When you have a chronic illness, or two or three, there are many symptoms that are beyond troubling. Of course things like pain and fatigue are extremely upsetting, debilitating even.
But one of the most frustrating is that indefinable symptom. The only way that I can possibly describe it is to say that I feel strange.
It's a feeling I get all over my body, but especially in my head. It's this feeling that something is wrong, something just isn't right. But what? I couldn't tell you.
It's almost like a tingling feeling, or some sort of pressure. It is a feeling of weakness. Feeling like you must sit down as soon as possible or something bad will happen. What? Again, I couldn't tell you. But whatever it is I don't want to find out.
What can you do for a symptom that you can't even define? Well, not much. How do you explain to a doctor and get them to take you seriously? Well, that's another issue.
When other people ask what's bothering you, and the only answer you can give is “I feel weird”, this leads to a lot of confusion and frustration. The rest of the conversation often goes something like this:
Them: “What do you mean, what's wrong?”
Me: “I don't know, I just feel weird.”
Them: “What does that mean, does something hurt?”

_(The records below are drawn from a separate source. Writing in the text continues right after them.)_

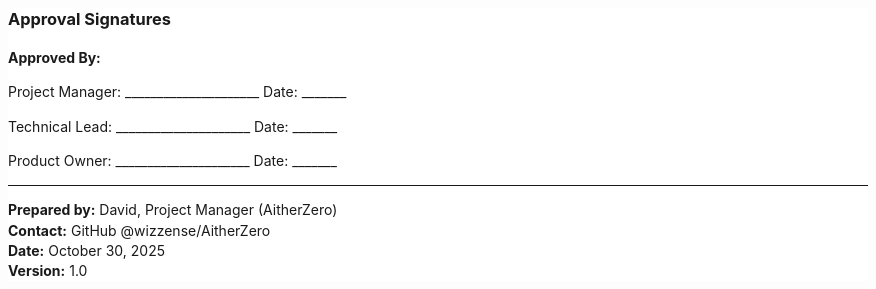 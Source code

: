 ### Approval Signatures

**Approved By:**

Project Manager: _____________________ Date: _______

Technical Lead: _____________________ Date: _______

Product Owner: _____________________ Date: _______

---

**Prepared by:** David, Project Manager (AitherZero)  
**Contact:** GitHub @wizzense/AitherZero  
**Date:** October 30, 2025  
**Version:** 1.0
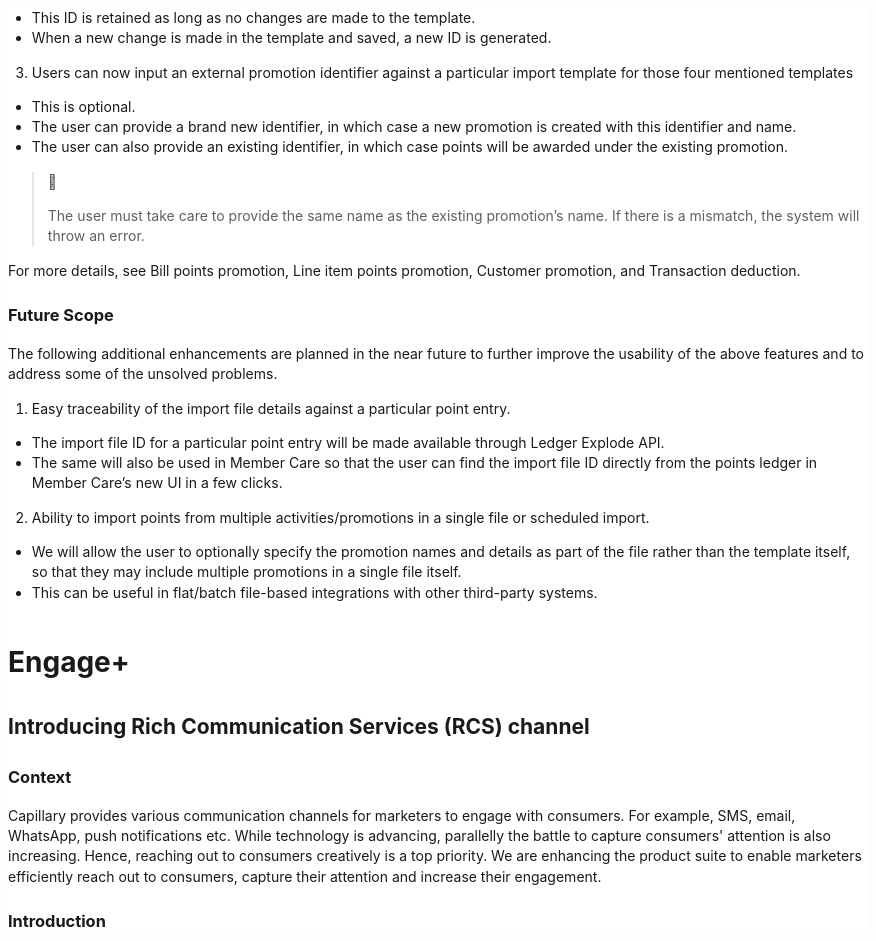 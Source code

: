 * This ID is retained as long as no changes are made to the template.
* When a new change is made in the template and saved, a new ID is generated.

3. Users can now input an external promotion identifier against a particular import template for those four mentioned templates

* This is optional.
* The user can provide a brand new identifier, in which case a new promotion is created with this identifier and name.
* The user can also provide an existing identifier, in which case points will be awarded under the existing promotion. 

> 📘
>
> The user must take care to provide the same name as the existing promotion’s name. If there is a mismatch, the system will throw an error.

For more details,  see Bill points promotion, Line item points promotion, Customer promotion, and Transaction deduction. 

### Future Scope

The following additional enhancements are planned in the near future to further improve the usability of the above features and to address some of the unsolved problems.

1. Easy traceability of the import file details against a particular point entry.

* The import file ID for a particular point entry will be made available through Ledger Explode API.
* The same will also be used in Member Care so that the user can find the import file ID directly from the points ledger in Member Care’s new UI in a few clicks.

2. Ability to import points from multiple activities/promotions in a single file or scheduled import.

* We will allow the user to optionally specify the promotion names and details as part of the file rather than the template itself, so that they may include multiple promotions in a single file itself.
* This can be useful in flat/batch file-based integrations with other third-party systems.

# Engage+

## Introducing Rich Communication Services (RCS) channel

### Context

Capillary provides various communication channels for marketers to engage with consumers. For example, SMS, email, WhatsApp, push notifications etc. While technology is advancing, parallelly the battle to capture consumers' attention is also increasing. Hence, reaching out to consumers creatively is a top priority. We are enhancing the product suite to enable marketers efficiently reach out to consumers, capture their attention and increase their engagement. 

### Introduction
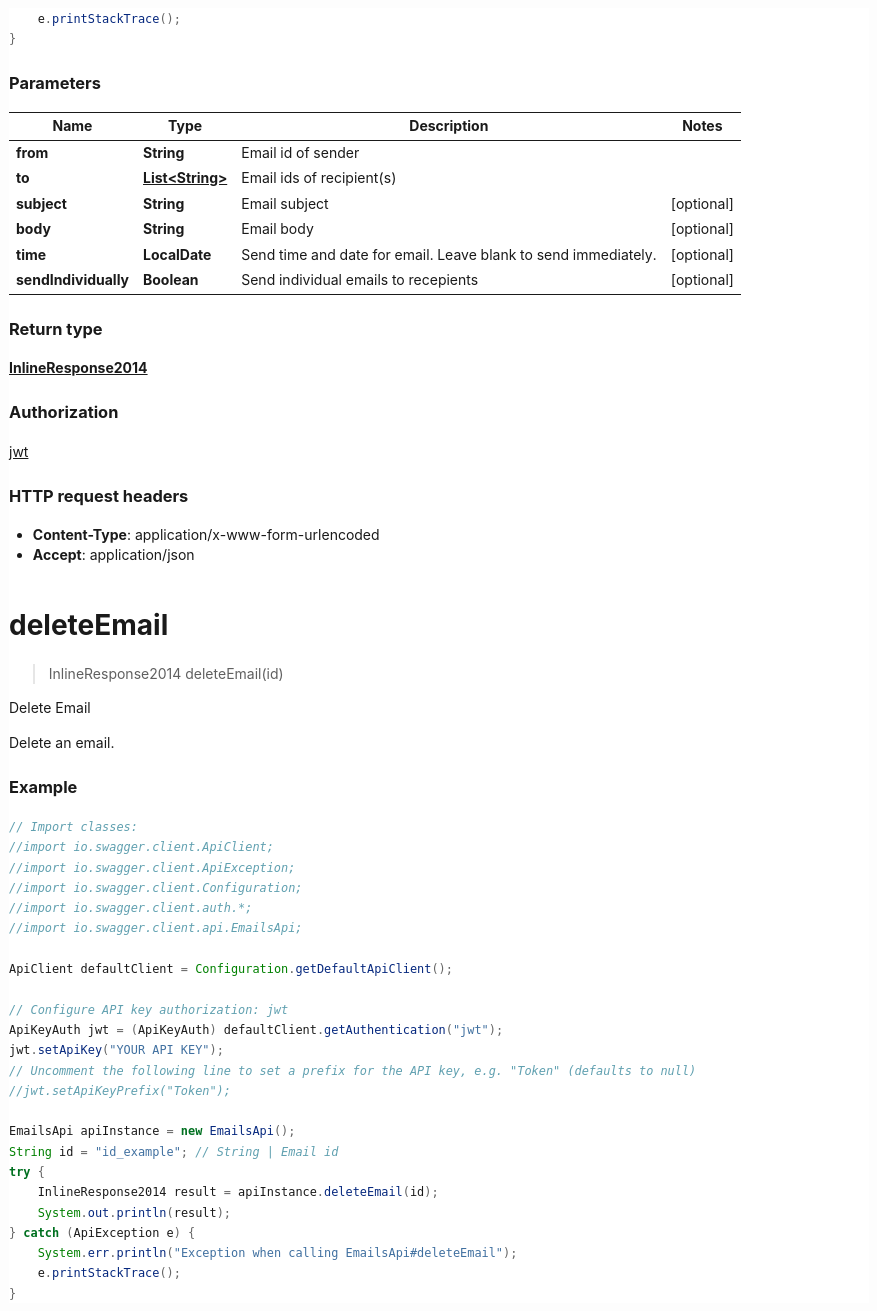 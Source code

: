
 ```java
    e.printStackTrace();
}
```

### Parameters

Name | Type | Description  | Notes
------------- | ------------- | ------------- | -------------
 **from** | **String**| Email id of sender |
 **to** | [**List&lt;String&gt;**](String.md)| Email ids of recipient(s) |
 **subject** | **String**| Email subject | [optional]
 **body** | **String**| Email body | [optional]
 **time** | **LocalDate**| Send time and date for email. Leave blank to send immediately. | [optional]
 **sendIndividually** | **Boolean**| Send individual emails to recepients | [optional]

### Return type

[**InlineResponse2014**](InlineResponse2014.md)

### Authorization

[jwt](../README.md#jwt)

### HTTP request headers

 - **Content-Type**: application/x-www-form-urlencoded
 - **Accept**: application/json

<a name="deleteEmail"></a>
# **deleteEmail**
> InlineResponse2014 deleteEmail(id)

Delete Email

Delete an email.

### Example
```java
// Import classes:
//import io.swagger.client.ApiClient;
//import io.swagger.client.ApiException;
//import io.swagger.client.Configuration;
//import io.swagger.client.auth.*;
//import io.swagger.client.api.EmailsApi;

ApiClient defaultClient = Configuration.getDefaultApiClient();

// Configure API key authorization: jwt
ApiKeyAuth jwt = (ApiKeyAuth) defaultClient.getAuthentication("jwt");
jwt.setApiKey("YOUR API KEY");
// Uncomment the following line to set a prefix for the API key, e.g. "Token" (defaults to null)
//jwt.setApiKeyPrefix("Token");

EmailsApi apiInstance = new EmailsApi();
String id = "id_example"; // String | Email id
try {
    InlineResponse2014 result = apiInstance.deleteEmail(id);
    System.out.println(result);
} catch (ApiException e) {
    System.err.println("Exception when calling EmailsApi#deleteEmail");
    e.printStackTrace();
}
```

Me: “Not really, I just feel really strange.”
Them: “Strange how?”
Me: “I don't know how to describe it, I just feel weird.”
Them: *Cue the dirty looks* “Okay, fine.”
This is life with chronic illness, having all kinds of weird and strange things happen to you. Things that others can't even fathom. It is being unable to satisfactorily answer what others want to know.
Life with chronic illness is living with the knowledge that some things will never be fixed. Because you don't even know what needs to be fixed.